Vaya por delante que entre mis especialidades no se encuentran el conocimiento exhaustivo en materia de biología o tecnología avanzada, ni tan siquiera un atisbo de ideas básicas al respecto. Sin embargo, como nunca es tarde para aprender un par de cosas, creo que el artículo de hoy, tanto a mí que lo estoy redactando como a vosotros y vosotras que lo estáis leyendo, nos servirá para adentrarnos, quizás solo de manera breve, al curioso mundo de la robótica celular, si es que existe la expresión.

Desde la rana hasta el androide

Recientemente, gracias a la información que hemos podido obtener en el prestigioso medio de divulgación de ciencia Smithsonian Magazine, hemos podido conocer la existencia de los denominados xenobots, que, particularmente, si me preguntasen que demonios son, te diría que una mezcla entre un Alien y un robot. La realidad es bien distinta. Este término ha sido acuñado gracias a la labor realizada por un equipo de investigación de la Universidad de Vermont, el cuál ha conseguido crear al primer robot vivo de la historia. La denominación de xenobots procede de la utilización de células de una especie de rana conocida científicamente como Xenopus laevis.

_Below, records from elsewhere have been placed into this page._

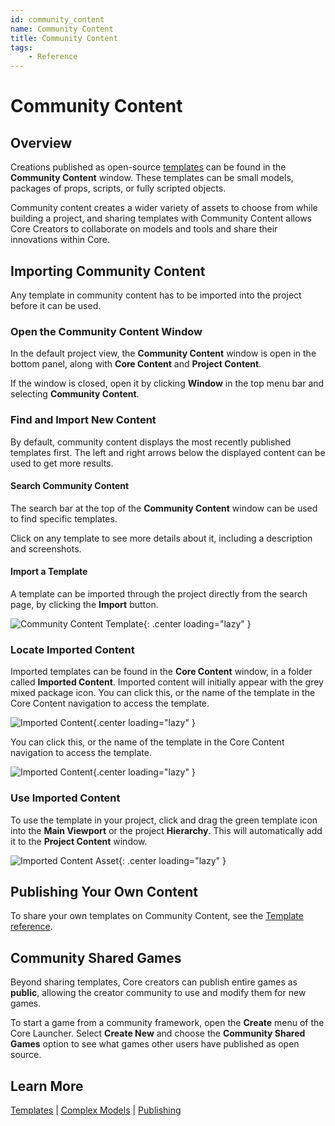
 ```yaml
---
id: community_content
name: Community Content
title: Community Content
tags:
    - Reference
---
```


# Community Content

## Overview

Creations published as open-source [templates](template_reference.md) can be found in the **Community Content** window. These templates can be small models, packages of props, scripts, or fully scripted objects.

Community content creates a wider variety of assets to choose from while building a project, and sharing templates with Community Content allows Core Creators to collaborate on models and tools and share their innovations within Core.

## Importing Community Content

Any template in community content has to be imported into the project before it can be used.

### Open the Community Content Window

In the default project view, the **Community Content** window is open in the bottom panel, along with **Core Content** and **Project Content**.

If the window is closed, open it by clicking **Window** in the top menu bar and selecting **Community Content**.

### Find and Import New Content

By default, community content displays the most recently published templates first. The left and right arrows below the displayed content can be used to get more results.

#### Search Community Content

The search bar at the top of the **Community Content** window can be used to find specific templates.

Click on any template to see more details about it, including a description and screenshots.

#### Import a Template

A template can be imported through the project directly from the search page, by clicking the **Import** button.

![Community Content Template](../img/CommunityContent/CommunityContent_FunctionalTwinBed.png){: .center loading="lazy" }

### Locate Imported Content

Imported templates can be found in the **Core Content** window, in a folder called **Imported Content**. Imported content will initially appear with the grey mixed package icon. You can click this, or the name of the template in the Core Content navigation to access the template.

![Imported Content](../img/CommunityContent/CommunityContent_ImportedPackage.png){.center loading="lazy" }

You can click this, or the name of the template in the Core Content navigation to access the template.

![Imported Content](../img/CommunityContent/CommunityContent_ImportedTemplateGreen.png){.center loading="lazy" }

### Use Imported Content

To use the template in your project, click and drag the green template icon into the **Main Viewport** or the project **Hierarchy**. This will automatically add it to the **Project Content** window.

![Imported Content Asset](../img/getting_started/ProjectContent_importedcontentasset.png "Imported Template Asset"){: .center loading="lazy" }

## Publishing Your Own Content

To share your own templates on Community Content, see the [Template reference](template_reference.md).

## Community Shared Games

Beyond sharing templates, Core creators can publish entire games as **public**, allowing the creator community to use and modify them for new games.

To start a game from a community framework, open the **Create** menu of the Core Launcher. Select **Create New** and choose the **Community Shared Games** option to see what games other users have published as open source.

## Learn More

[Templates](template_reference.md) | [Complex Models](modeling_reference.md) | [Publishing](publishing.md)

Este es el aspecto del Xenobot. Smithsonian Magazine
El potencial de estos nuevos robots, aplicados en la medicina moderna, no tiene límites

Estas máquinas, porque a pesar de haber sido creadas a partir de células siguen siéndolo, miden menos de un milímetro y están capacitadas para recorrer el interior de nuestro cuerpo. Los responsables del proyecto aseguran que:

Estas son nuevas formas de vida. Las células se cortaron y se volvieron a dar forma en específicas formas corporales, diseñadas por supercomputadoras, nunca vistas en la naturaleza. Son nuevas máquinas vivas. Ni son robots tradicionales, ni una especie de animal conocida. Es una nueva clase de artefacto, un organisma vivo y programable.